→ **Data provided**:
■ ■ ■ ■

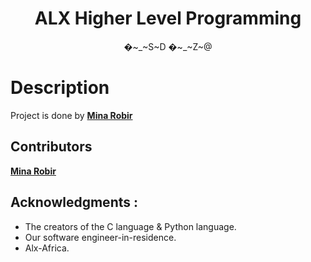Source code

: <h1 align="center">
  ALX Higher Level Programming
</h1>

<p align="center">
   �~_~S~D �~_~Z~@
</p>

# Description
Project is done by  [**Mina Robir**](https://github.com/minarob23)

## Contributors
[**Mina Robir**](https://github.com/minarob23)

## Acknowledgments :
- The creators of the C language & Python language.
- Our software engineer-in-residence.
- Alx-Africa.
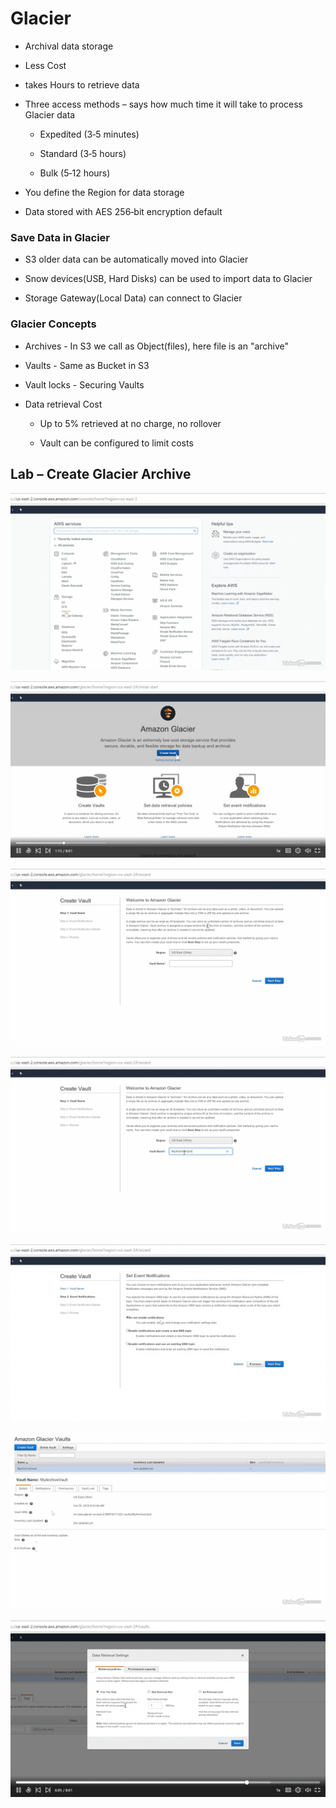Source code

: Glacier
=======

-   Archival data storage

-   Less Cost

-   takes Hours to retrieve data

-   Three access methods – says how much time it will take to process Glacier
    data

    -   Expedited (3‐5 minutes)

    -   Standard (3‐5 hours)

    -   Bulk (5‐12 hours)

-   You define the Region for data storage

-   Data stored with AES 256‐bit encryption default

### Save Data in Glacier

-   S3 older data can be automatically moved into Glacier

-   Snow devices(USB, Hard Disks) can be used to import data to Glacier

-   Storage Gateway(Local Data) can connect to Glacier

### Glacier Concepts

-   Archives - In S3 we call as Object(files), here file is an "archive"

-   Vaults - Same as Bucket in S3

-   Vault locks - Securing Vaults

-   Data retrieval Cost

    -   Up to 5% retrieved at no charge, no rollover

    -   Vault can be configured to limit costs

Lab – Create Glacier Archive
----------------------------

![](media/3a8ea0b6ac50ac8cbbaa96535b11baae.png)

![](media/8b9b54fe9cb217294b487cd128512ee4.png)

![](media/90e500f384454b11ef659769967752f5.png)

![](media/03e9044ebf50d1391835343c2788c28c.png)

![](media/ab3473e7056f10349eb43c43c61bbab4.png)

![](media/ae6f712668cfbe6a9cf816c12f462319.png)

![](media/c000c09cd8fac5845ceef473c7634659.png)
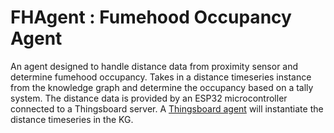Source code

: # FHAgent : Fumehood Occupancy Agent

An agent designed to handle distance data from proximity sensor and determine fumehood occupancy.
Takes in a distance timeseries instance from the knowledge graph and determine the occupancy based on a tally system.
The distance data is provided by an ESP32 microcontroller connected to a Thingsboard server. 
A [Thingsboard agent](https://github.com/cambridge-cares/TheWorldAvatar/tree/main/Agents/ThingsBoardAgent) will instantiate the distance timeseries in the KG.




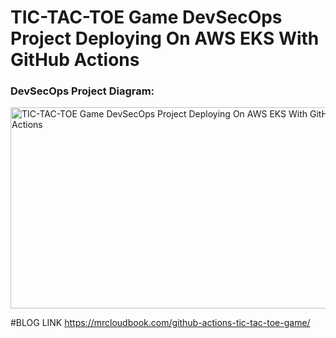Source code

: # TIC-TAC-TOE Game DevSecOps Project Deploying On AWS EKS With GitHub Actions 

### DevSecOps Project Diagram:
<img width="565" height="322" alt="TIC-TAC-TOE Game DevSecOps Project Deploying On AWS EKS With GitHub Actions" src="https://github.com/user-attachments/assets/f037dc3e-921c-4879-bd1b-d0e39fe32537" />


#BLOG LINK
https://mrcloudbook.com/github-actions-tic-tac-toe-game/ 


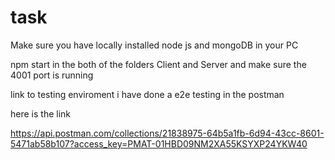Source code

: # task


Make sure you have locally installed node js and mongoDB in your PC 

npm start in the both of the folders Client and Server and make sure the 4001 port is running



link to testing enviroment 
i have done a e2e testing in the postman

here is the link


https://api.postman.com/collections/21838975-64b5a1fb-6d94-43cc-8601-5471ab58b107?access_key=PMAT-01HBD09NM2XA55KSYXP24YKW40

■ ■ ■ ■

→ **Work instructions**: In the copy, include no pictures; everything else in the material should be written out exactly.

→ **Answer to the exercise**:
Source code

: <h1 align="center">
  ALX Higher Level Programming
</h1>

<p align="center">
   �~_~S~D �~_~Z~@
</p>

# Description
Project is done by  [**Mina Robir**](https://github.com/minarob23)

## Contributors
[**Mina Robir**](https://github.com/minarob23)

## Acknowledgments :
- The creators of the C language & Python language.
- Our software engineer-in-residence.
- Alx-Africa.
Source code

: Glacier
=======

-   Archival data storage

-   Less Cost

-   takes Hours to retrieve data

-   Three access methods – says how much time it will take to process Glacier
    data

    -   Expedited (3‐5 minutes)

    -   Standard (3‐5 hours)

    -   Bulk (5‐12 hours)

-   You define the Region for data storage

-   Data stored with AES 256‐bit encryption default

### Save Data in Glacier

-   S3 older data can be automatically moved into Glacier

-   Snow devices(USB, Hard Disks) can be used to import data to Glacier

-   Storage Gateway(Local Data) can connect to Glacier

### Glacier Concepts

-   Archives - In S3 we call as Object(files), here file is an "archive"

-   Vaults - Same as Bucket in S3

-   Vault locks - Securing Vaults

-   Data retrieval Cost

    -   Up to 5% retrieved at no charge, no rollover

    -   Vault can be configured to limit costs

Lab – Create Glacier Archive
----------------------------

![](media/3a8ea0b6ac50ac8cbbaa96535b11baae.png)

![](media/8b9b54fe9cb217294b487cd128512ee4.png)

![](media/90e500f384454b11ef659769967752f5.png)

![](media/03e9044ebf50d1391835343c2788c28c.png)

![](media/ab3473e7056f10349eb43c43c61bbab4.png)

![](media/ae6f712668cfbe6a9cf816c12f462319.png)

![](media/c000c09cd8fac5845ceef473c7634659.png)
Source code

: # FHAgent : Fumehood Occupancy Agent

An agent designed to handle distance data from proximity sensor and determine fumehood occupancy.
Takes in a distance timeseries instance from the knowledge graph and determine the occupancy based on a tally system.
The distance data is provided by an ESP32 microcontroller connected to a Thingsboard server. 
A [Thingsboard agent](https://github.com/cambridge-cares/TheWorldAvatar/tree/main/Agents/ThingsBoardAgent) will instantiate the distance timeseries in the KG.




Source code

: # TIC-TAC-TOE Game DevSecOps Project Deploying On AWS EKS With GitHub Actions 

### DevSecOps Project Diagram:
<img width="565" height="322" alt="TIC-TAC-TOE Game DevSecOps Project Deploying On AWS EKS With GitHub Actions" src="https://github.com/user-attachments/assets/f037dc3e-921c-4879-bd1b-d0e39fe32537" />


#BLOG LINK
https://mrcloudbook.com/github-actions-tic-tac-toe-game/ 


Source code

: # task


Make sure you have locally installed node js and mongoDB in your PC 

npm start in the both of the folders Client and Server and make sure the 4001 port is running



link to testing enviroment 
i have done a e2e testing in the postman

here is the link


https://api.postman.com/collections/21838975-64b5a1fb-6d94-43cc-8601-5471ab58b107?access_key=PMAT-01HBD09NM2XA55KSYXP24YKW40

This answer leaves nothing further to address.